Paglia is hardly unique in revering popular as well as high culture. She is unique in her ability to graft one to the other in her critical style without creating, as so many do, a lifeless or offensive hybrid. Her association of ad copy with cathedrals is at least felt, not trotted out to shock or amuse. (That is not to say she has ever refrained from being shocking.)
By that token, though not all of the forty-three poems discussed in this volume are among the “world’s best,” the reader is confident that they really are Paglia’s favorites, and grateful that she is generally lucid, diligent, and entertaining in justifying her taste. She doesn’t call the lyrics to Joni Mitchell’s song “Woodstock” an “important modern poem” just to shoehorn an extra woman into the canon and rankle the Great Books set.
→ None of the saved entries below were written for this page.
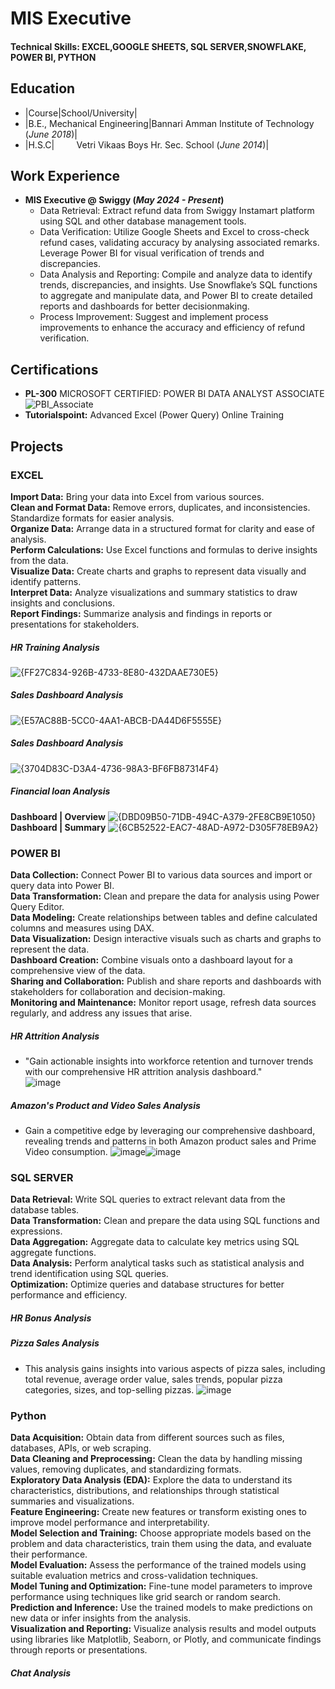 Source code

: # MIS Executive

#### Technical Skills: EXCEL,GOOGLE SHEETS, SQL SERVER,SNOWFLAKE, POWER BI, PYTHON

## Education
- |Course|School/University|
- |B.E., Mechanical Engineering|Bannari Amman Institute of Technology (_June 2018_)|
- |H.S.C|    &nbsp; &nbsp; &nbsp; &nbsp; Vetri Vikaas Boys Hr. Sec. School (_June 2014_)|
  
## Work Experience
- **MIS Executive @ Swiggy (_May 2024 - Present_)**      
    - Data Retrieval: Extract refund data from Swiggy Instamart platform using SQL and other database management tools.
    - Data Verification: Utilize Google Sheets and Excel to cross-check refund cases, validating accuracy by analysing associated remarks. Leverage Power BI for visual verification of trends and discrepancies.
    - Data Analysis and Reporting: Compile and analyze data to identify trends, discrepancies, and insights. Use Snowflake’s SQL functions to aggregate and manipulate data, and Power BI to create detailed reports and dashboards for better decisionmaking. 
    - Process Improvement: Suggest and implement process improvements to enhance the accuracy and efficiency of refund verification.

## Certifications
- **PL-300** MICROSOFT CERTIFIED: POWER BI DATA ANALYST ASSOCIATE
  ![PBI_Associate](https://github.com/Lokasunder-s/DA_Portfolio/assets/154940528/f3344e7d-1c87-4d20-9712-39da7eb191b4)
- **Tutorialspoint:** Advanced Excel (Power Query) Online Training


## Projects
### EXCEL
**Import Data:** Bring your data into Excel from various sources.   
**Clean and Format Data:** Remove errors, duplicates, and inconsistencies. Standardize formats for easier analysis.   
**Organize Data:** Arrange data in a structured format for clarity and ease of analysis.   
**Perform Calculations:** Use Excel functions and formulas to derive insights from the data.   
**Visualize Data:** Create charts and graphs to represent data visually and identify patterns.   
**Interpret Data:** Analyze visualizations and summary statistics to draw insights and conclusions.   
**Report Findings:** Summarize analysis and findings in reports or presentations for stakeholders.   
##### HR Training Analysis
![{FF27C834-926B-4733-8E80-432DAAE730E5}](https://github.com/user-attachments/assets/a1487646-1f27-4f99-92a2-94dbd86aa003)
##### Sales Dashboard Analysis
![{E57AC88B-5CC0-4AA1-ABCB-DA44D6F5555E}](https://github.com/user-attachments/assets/46b89d2e-ca4a-4768-b24e-7e4263129b12)
##### Sales Dashboard Analysis
![{3704D83C-D3A4-4736-98A3-BF6FB87314F4}](https://github.com/user-attachments/assets/6d4b6ef6-ff5d-4683-a9bb-71f601509d8b)
##### Financial loan Analysis
**Dashboard | Overview**
![{DBD09B50-71DB-494C-A379-2FE8CB9E1050}](https://github.com/user-attachments/assets/6fadca78-216f-484a-baa6-e9f1baf32543)
**Dashboard | Summary**
![{6CB52522-EAC7-48AD-A972-D305F78EB9A2}](https://github.com/user-attachments/assets/0d87f7d5-527d-4ac2-9f7c-1168f6cbfc0c)



### POWER BI
**Data Collection:** Connect Power BI to various data sources and import or query data into Power BI.  
**Data Transformation:** Clean and prepare the data for analysis using Power Query Editor.  
**Data Modeling:** Create relationships between tables and define calculated columns and measures using DAX.   
**Data Visualization:** Design interactive visuals such as charts and graphs to represent the data.   
**Dashboard Creation:** Combine visuals onto a dashboard layout for a comprehensive view of the data.   
**Sharing and Collaboration:** Publish and share reports and dashboards with stakeholders for collaboration and decision-making.   
**Monitoring and Maintenance:** Monitor report usage, refresh data sources regularly, and address any issues that arise.   
##### HR Attrition Analysis  
- "Gain actionable insights into workforce retention and turnover trends with our comprehensive HR attrition analysis dashboard."  
  ![image](https://github.com/Lokasunder-s/DA_Portfolio/assets/154940528/9fdd844b-7b55-4bf7-9d74-fce46dcd67b2)

##### Amazon's Product and Video Sales Analysis
- Gain a competitive edge by leveraging our comprehensive dashboard, revealing trends and patterns in both Amazon product sales and Prime Video consumption.
  ![image](https://github.com/Lokasunder-s/DA_Portfolio/assets/154940528/68f04bcd-164e-4afb-96c6-a410163dba56)![image](https://github.com/Lokasunder-s/DA_Portfolio/assets/154940528/b6d952ba-eaf9-440c-9090-9d8b43c68be6)

### SQL SERVER
**Data Retrieval:** Write SQL queries to extract relevant data from the database tables.   
**Data Transformation:** Clean and prepare the data using SQL functions and expressions.   
**Data Aggregation:** Aggregate data to calculate key metrics using SQL aggregate functions.   
**Data Analysis:** Perform analytical tasks such as statistical analysis and trend identification using SQL queries.   
**Optimization:** Optimize queries and database structures for better performance and efficiency.   
##### HR Bonus Analysis   
##### Pizza Sales Analysis  
- This analysis gains insights into various aspects of pizza sales, including total revenue, average order value, sales trends, popular pizza categories, sizes, and top-selling pizzas. 
![image](https://github.com/Lokasunder-s/DA_Portfolio/assets/154940528/0c9cb4dd-2a29-4b33-aa60-887ca21b8bf4)  


### Python  
**Data Acquisition:** Obtain data from different sources such as files, databases, APIs, or web scraping.   
**Data Cleaning and Preprocessing:** Clean the data by handling missing values, removing duplicates, and standardizing formats.   
**Exploratory Data Analysis (EDA):** Explore the data to understand its characteristics, distributions, and relationships through statistical summaries and visualizations.   
**Feature Engineering:** Create new features or transform existing ones to improve model performance and interpretability.   
**Model Selection and Training:** Choose appropriate models based on the problem and data characteristics, train them using the data, and evaluate their performance.   
**Model Evaluation:** Assess the performance of the trained models using suitable evaluation metrics and cross-validation techniques.   
**Model Tuning and Optimization:** Fine-tune model parameters to improve performance using techniques like grid search or random search.   
**Prediction and Inference:** Use the trained models to make predictions on new data or infer insights from the analysis.   
**Visualization and Reporting:** Visualize analysis results and model outputs using libraries like Matplotlib, Seaborn, or Plotly, and communicate findings through reports or presentations.   
##### Chat Analysis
She is agenda-free. For good or ill, she means it.
Is sincerity a substitute for good taste? Of course not, but that is rather beside the point: Paglia’s taste is often very good, so her missteps are easily forgiven. Her collection begins with Shakespeare’s Sonnet 73, a poem I had to memorize as a child and was pleased to revisit with Paglia’s commentary. Her title, Break, Blow, Burn, comes from Donne’s Holy Sonnet XIV, but of her three selections from Donne, the best—with the most intriguing (not to mention creepy) exegesis—is “The Flea”:
The hapless flea will actually end up as a holy martyr to love. Its transformation begins with its theft of human blood—first the poet’s and then the lady’s, which are “mingled” like potion in a beaker (3-4).
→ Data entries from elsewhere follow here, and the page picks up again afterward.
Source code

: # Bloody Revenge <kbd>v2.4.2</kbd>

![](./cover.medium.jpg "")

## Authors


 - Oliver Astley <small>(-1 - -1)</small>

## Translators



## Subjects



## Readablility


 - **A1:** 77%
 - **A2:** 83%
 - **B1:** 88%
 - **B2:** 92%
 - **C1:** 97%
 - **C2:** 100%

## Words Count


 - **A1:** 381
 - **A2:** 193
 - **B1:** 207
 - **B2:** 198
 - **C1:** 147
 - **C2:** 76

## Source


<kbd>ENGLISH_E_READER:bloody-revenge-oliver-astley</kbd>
As it magically “swells with one blood made of two,” the flea becomes their weird child (8). The couple have somehow vaulted to procreation without sexual intercourse, for which a virgin always pays a blood price.
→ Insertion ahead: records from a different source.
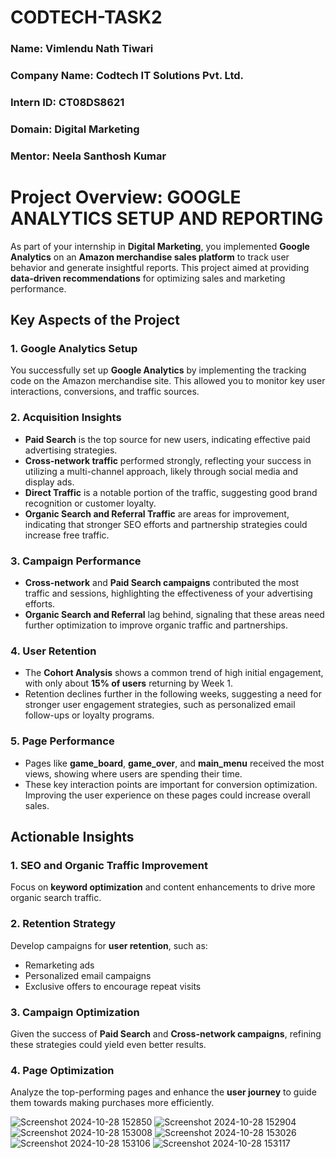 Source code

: # CODTECH-TASK2
### Name: Vimlendu Nath Tiwari
### Company Name: Codtech IT Solutions Pvt. Ltd.
### Intern ID: CT08DS8621
### Domain: Digital Marketing
### Mentor: Neela Santhosh Kumar

# Project Overview: GOOGLE ANALYTICS SETUP AND REPORTING 

As part of your internship in **Digital Marketing**, you implemented **Google Analytics** on an **Amazon merchandise sales platform** to track user behavior and generate insightful reports. This project aimed at providing **data-driven recommendations** for optimizing sales and marketing performance.

## Key Aspects of the Project

### 1. Google Analytics Setup
You successfully set up **Google Analytics** by implementing the tracking code on the Amazon merchandise site. This allowed you to monitor key user interactions, conversions, and traffic sources.

### 2. Acquisition Insights
- **Paid Search** is the top source for new users, indicating effective paid advertising strategies.
- **Cross-network traffic** performed strongly, reflecting your success in utilizing a multi-channel approach, likely through social media and display ads.
- **Direct Traffic** is a notable portion of the traffic, suggesting good brand recognition or customer loyalty.
- **Organic Search and Referral Traffic** are areas for improvement, indicating that stronger SEO efforts and partnership strategies could increase free traffic.

### 3. Campaign Performance
- **Cross-network** and **Paid Search campaigns** contributed the most traffic and sessions, highlighting the effectiveness of your advertising efforts.
- **Organic Search and Referral** lag behind, signaling that these areas need further optimization to improve organic traffic and partnerships.

### 4. User Retention
- The **Cohort Analysis** shows a common trend of high initial engagement, with only about **15% of users** returning by Week 1.
- Retention declines further in the following weeks, suggesting a need for stronger user engagement strategies, such as personalized email follow-ups or loyalty programs.

### 5. Page Performance
- Pages like **game_board**, **game_over**, and **main_menu** received the most views, showing where users are spending their time.
- These key interaction points are important for conversion optimization. Improving the user experience on these pages could increase overall sales.

## Actionable Insights

### 1. SEO and Organic Traffic Improvement
Focus on **keyword optimization** and content enhancements to drive more organic search traffic.

### 2. Retention Strategy
Develop campaigns for **user retention**, such as:
- Remarketing ads
- Personalized email campaigns
- Exclusive offers to encourage repeat visits

### 3. Campaign Optimization
Given the success of **Paid Search** and **Cross-network campaigns**, refining these strategies could yield even better results.

### 4. Page Optimization
Analyze the top-performing pages and enhance the **user journey** to guide them towards making purchases more efficiently.

![Screenshot 2024-10-28 152850](https://github.com/user-attachments/assets/4594fe23-914f-4a8f-a330-a669faa1806f)
![Screenshot 2024-10-28 152904](https://github.com/user-attachments/assets/6d51bb3d-c992-47e8-9652-0af6025bdbef)
![Screenshot 2024-10-28 153008](https://github.com/user-attachments/assets/93f2d7d9-76b2-4588-8330-64fe0b3d7d80)
![Screenshot 2024-10-28 153026](https://github.com/user-attachments/assets/3747b25a-f49c-4d92-9128-f30b42578c15)
![Screenshot 2024-10-28 153106](https://github.com/user-attachments/assets/755d901b-a699-4ef3-b669-43441874b025)
![Screenshot 2024-10-28 153117](https://github.com/user-attachments/assets/c991a3c2-e220-45f8-9750-d7794fc2ad63)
The sexual element is often at the forefront of Paglia’s readings; yet here and elsewhere, though it may disturb, it is never banal or prurient. The same cannot always be said of her interest in the Dionysian or “erotic” in rock music or cinema. Still, her lower influences enliven her writing and criticism, even when not dealt with explicitly. She is influenced by high and low, but governed by neither. Most who attempt what she does are, in fact, influenced primarily by low, but shrewd enough to add a patina of credibility-enhancing high.
These essays, which are structured like classroom lectures, are aimed at the common reader. At their best, they make a good model for any amateur reader of the personal but rigorous way in which a text should be explicated. Complaints about who belongs (Blake, Yeats, Stevens) and who we could have done without (Plath, O’Hara, certainly Gary Snyder) are inevitable but unnecessary. Paglia’s mind is strange, indeed, but it is great fun to watch it work.